- _Task item_:
When the word "style" appears in a line of the data below, list that line.

::: Input data :::

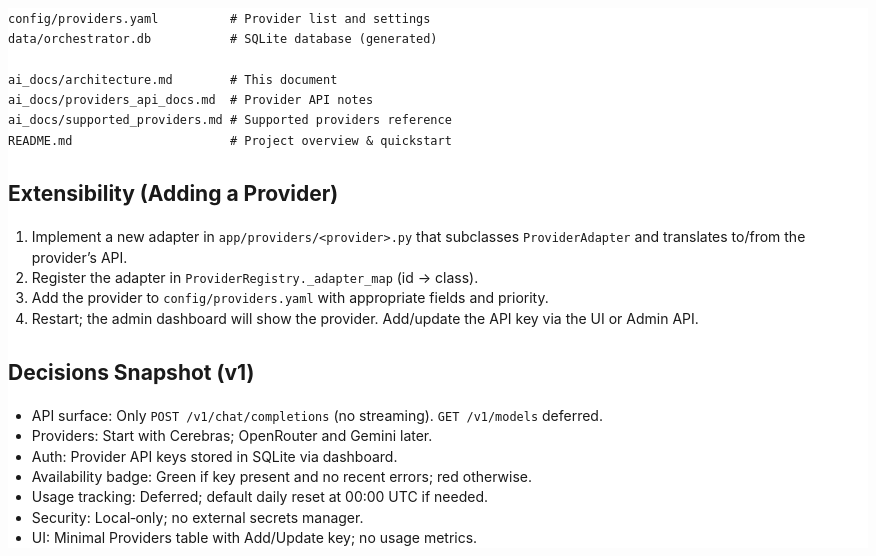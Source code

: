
 ```
config/providers.yaml          # Provider list and settings
data/orchestrator.db           # SQLite database (generated)

ai_docs/architecture.md        # This document
ai_docs/providers_api_docs.md  # Provider API notes
ai_docs/supported_providers.md # Supported providers reference
README.md                      # Project overview & quickstart
```

## Extensibility (Adding a Provider)

1) Implement a new adapter in `app/providers/<provider>.py` that subclasses `ProviderAdapter` and translates to/from the provider’s API.
2) Register the adapter in `ProviderRegistry._adapter_map` (id → class).
3) Add the provider to `config/providers.yaml` with appropriate fields and priority.
4) Restart; the admin dashboard will show the provider. Add/update the API key via the UI or Admin API.

## Decisions Snapshot (v1)

- API surface: Only `POST /v1/chat/completions` (no streaming). `GET /v1/models` deferred.
- Providers: Start with Cerebras; OpenRouter and Gemini later.
- Auth: Provider API keys stored in SQLite via dashboard.
- Availability badge: Green if key present and no recent errors; red otherwise.
- Usage tracking: Deferred; default daily reset at 00:00 UTC if needed.
- Security: Local‑only; no external secrets manager.
- UI: Minimal Providers table with Add/Update key; no usage metrics.
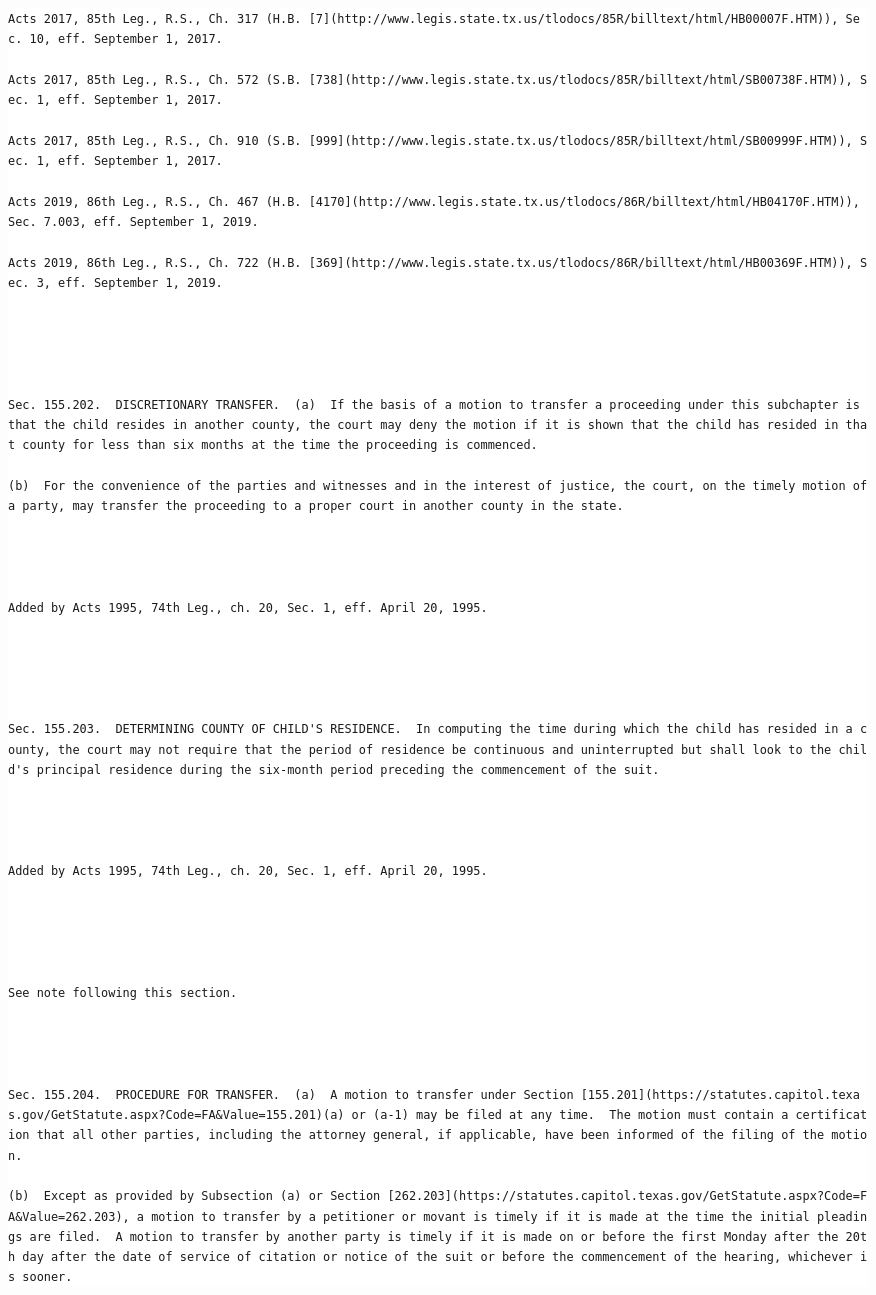    Acts 2017, 85th Leg., R.S., Ch. 317 (H.B. [7](http://www.legis.state.tx.us/tlodocs/85R/billtext/html/HB00007F.HTM)), Sec. 10, eff. September 1, 2017.
    
    Acts 2017, 85th Leg., R.S., Ch. 572 (S.B. [738](http://www.legis.state.tx.us/tlodocs/85R/billtext/html/SB00738F.HTM)), Sec. 1, eff. September 1, 2017.
    
    Acts 2017, 85th Leg., R.S., Ch. 910 (S.B. [999](http://www.legis.state.tx.us/tlodocs/85R/billtext/html/SB00999F.HTM)), Sec. 1, eff. September 1, 2017.
    
    Acts 2019, 86th Leg., R.S., Ch. 467 (H.B. [4170](http://www.legis.state.tx.us/tlodocs/86R/billtext/html/HB04170F.HTM)), Sec. 7.003, eff. September 1, 2019.
    
    Acts 2019, 86th Leg., R.S., Ch. 722 (H.B. [369](http://www.legis.state.tx.us/tlodocs/86R/billtext/html/HB00369F.HTM)), Sec. 3, eff. September 1, 2019.
    
    
    
    
    
    Sec. 155.202.  DISCRETIONARY TRANSFER.  (a)  If the basis of a motion to transfer a proceeding under this subchapter is that the child resides in another county, the court may deny the motion if it is shown that the child has resided in that county for less than six months at the time the proceeding is commenced.
    
    (b)  For the convenience of the parties and witnesses and in the interest of justice, the court, on the timely motion of a party, may transfer the proceeding to a proper court in another county in the state.
    
    
    
    
    Added by Acts 1995, 74th Leg., ch. 20, Sec. 1, eff. April 20, 1995.
    
    
    
    
    
    Sec. 155.203.  DETERMINING COUNTY OF CHILD'S RESIDENCE.  In computing the time during which the child has resided in a county, the court may not require that the period of residence be continuous and uninterrupted but shall look to the child's principal residence during the six-month period preceding the commencement of the suit.
    
    
    
    
    Added by Acts 1995, 74th Leg., ch. 20, Sec. 1, eff. April 20, 1995.
    
    
    
    
    
    See note following this section.
    
      
    
    
    Sec. 155.204.  PROCEDURE FOR TRANSFER.  (a)  A motion to transfer under Section [155.201](https://statutes.capitol.texas.gov/GetStatute.aspx?Code=FA&Value=155.201)(a) or (a-1) may be filed at any time.  The motion must contain a certification that all other parties, including the attorney general, if applicable, have been informed of the filing of the motion.
    
    (b)  Except as provided by Subsection (a) or Section [262.203](https://statutes.capitol.texas.gov/GetStatute.aspx?Code=FA&Value=262.203), a motion to transfer by a petitioner or movant is timely if it is made at the time the initial pleadings are filed.  A motion to transfer by another party is timely if it is made on or before the first Monday after the 20th day after the date of service of citation or notice of the suit or before the commencement of the hearing, whichever is sooner.
    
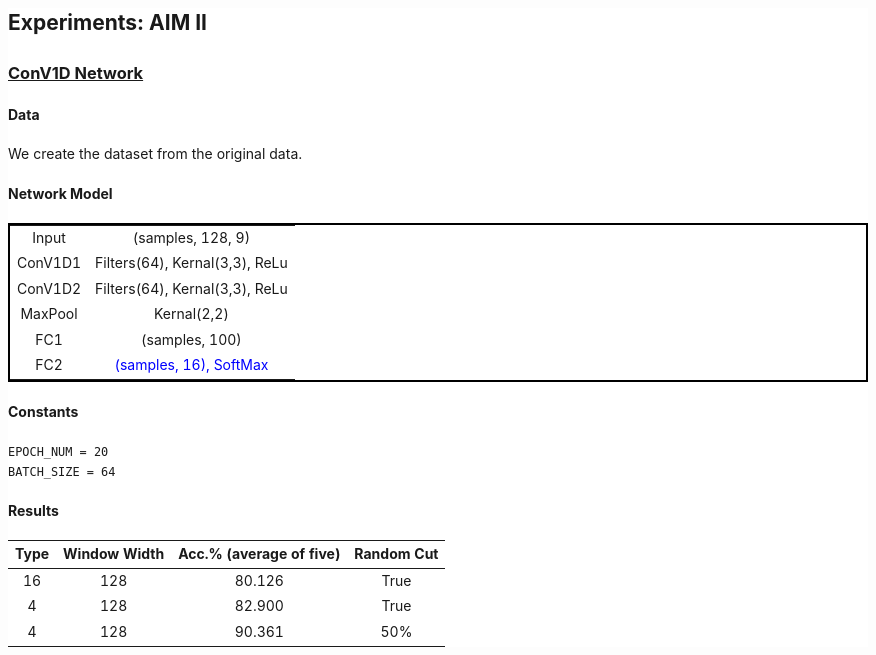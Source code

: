 
## Experiments: AIM II

### [ConV1D Network](https://blog.csdn.net/bhneo/article/details/83092557)

#### Data

We create the dataset from the original data.

#### Network Model

<table align="center" style="border:2px solid black">
  <tr align="center">
  <td>Input</td>
    <td>(samples, 128, 9)</td>
  </tr>
  <tr align="center">
  <td>ConV1D1</td>
  <td>Filters(64), Kernal(3,3), ReLu</td>
  </tr>
  <tr align="center">
  <td>ConV1D2</td>
  <td>Filters(64), Kernal(3,3), ReLu</td>
  </tr>
  <tr align="center">
  <td>MaxPool</td>
  <td>Kernal(2,2)</td>
  </tr>
  <tr align="center">
  <td>FC1</td>
  <td>(samples, 100)</td>
  </tr>
  <tr align="center">
  <td>FC2</td>
  <td style="color:blue">(samples, 16), SoftMax</td>
  </tr>
</table>

#### Constants

```
EPOCH_NUM = 20
BATCH_SIZE = 64
```

#### Results

| Type | Window Width | Acc.% (average of five) | Random Cut |
| :--: | :----------: | :---------------------: | :--------: |
|  16  |     128      |         80.126          |    True    |
|  4   |     128      |         82.900          |    True    |
|  4   |     128      |         90.361          |    50%     |
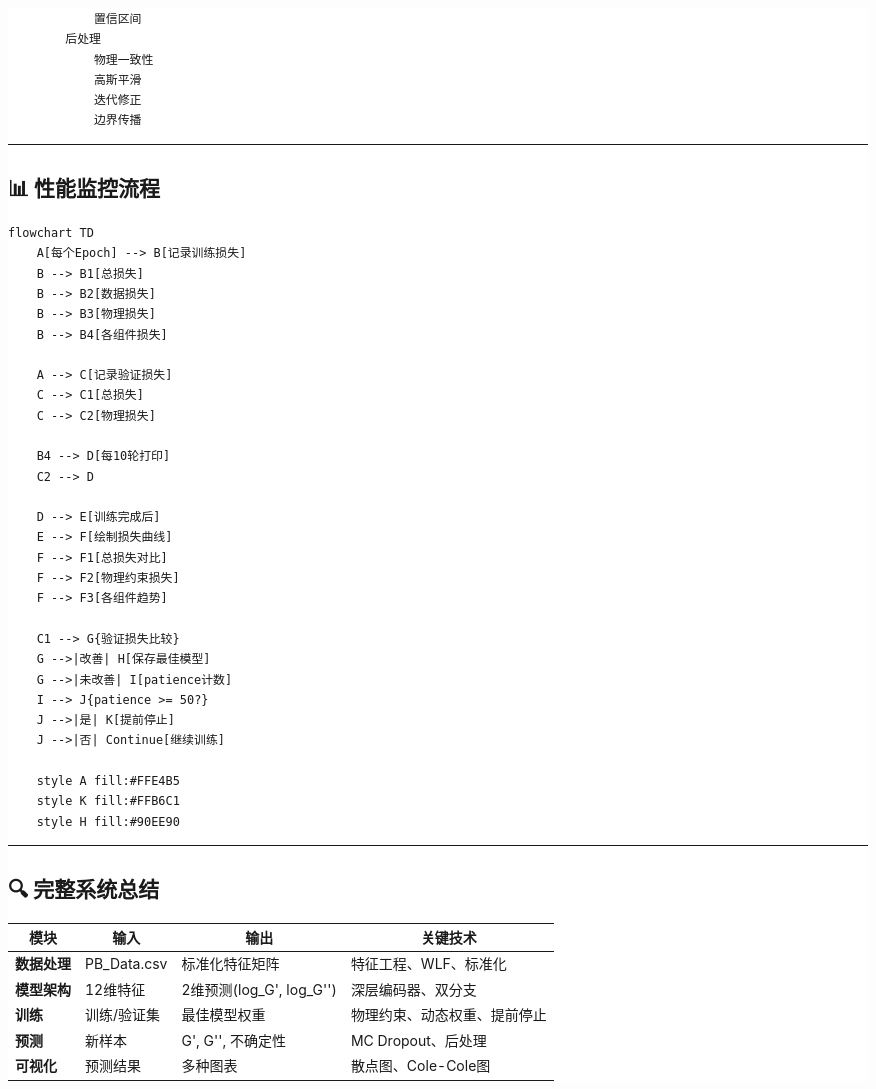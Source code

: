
 ```mermaid
            置信区间
        后处理
            物理一致性
            高斯平滑
            迭代修正
            边界传播
```

---

## 📊 性能监控流程

```mermaid
flowchart TD
    A[每个Epoch] --> B[记录训练损失]
    B --> B1[总损失]
    B --> B2[数据损失]
    B --> B3[物理损失]
    B --> B4[各组件损失]
    
    A --> C[记录验证损失]
    C --> C1[总损失]
    C --> C2[物理损失]
    
    B4 --> D[每10轮打印]
    C2 --> D
    
    D --> E[训练完成后]
    E --> F[绘制损失曲线]
    F --> F1[总损失对比]
    F --> F2[物理约束损失]
    F --> F3[各组件趋势]
    
    C1 --> G{验证损失比较}
    G -->|改善| H[保存最佳模型]
    G -->|未改善| I[patience计数]
    I --> J{patience >= 50?}
    J -->|是| K[提前停止]
    J -->|否| Continue[继续训练]
    
    style A fill:#FFE4B5
    style K fill:#FFB6C1
    style H fill:#90EE90
```

---

## 🔍 完整系统总结

| 模块 | 输入 | 输出 | 关键技术 |
|------|------|------|----------|
| **数据处理** | PB_Data.csv | 标准化特征矩阵 | 特征工程、WLF、标准化 |
| **模型架构** | 12维特征 | 2维预测(log_G', log_G'') | 深层编码器、双分支 |
| **训练** | 训练/验证集 | 最佳模型权重 | 物理约束、动态权重、提前停止 |
| **预测** | 新样本 | G', G'', 不确定性 | MC Dropout、后处理 |
| **可视化** | 预测结果 | 多种图表 | 散点图、Cole-Cole图 |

:::

- _Response area_:
<table align="center" style="border:2px solid black">
  <td style="color:blue">(samples, 16), SoftMax</td>
    style A fill:#FFE4B5
    style K fill:#FFB6C1
    style H fill:#90EE90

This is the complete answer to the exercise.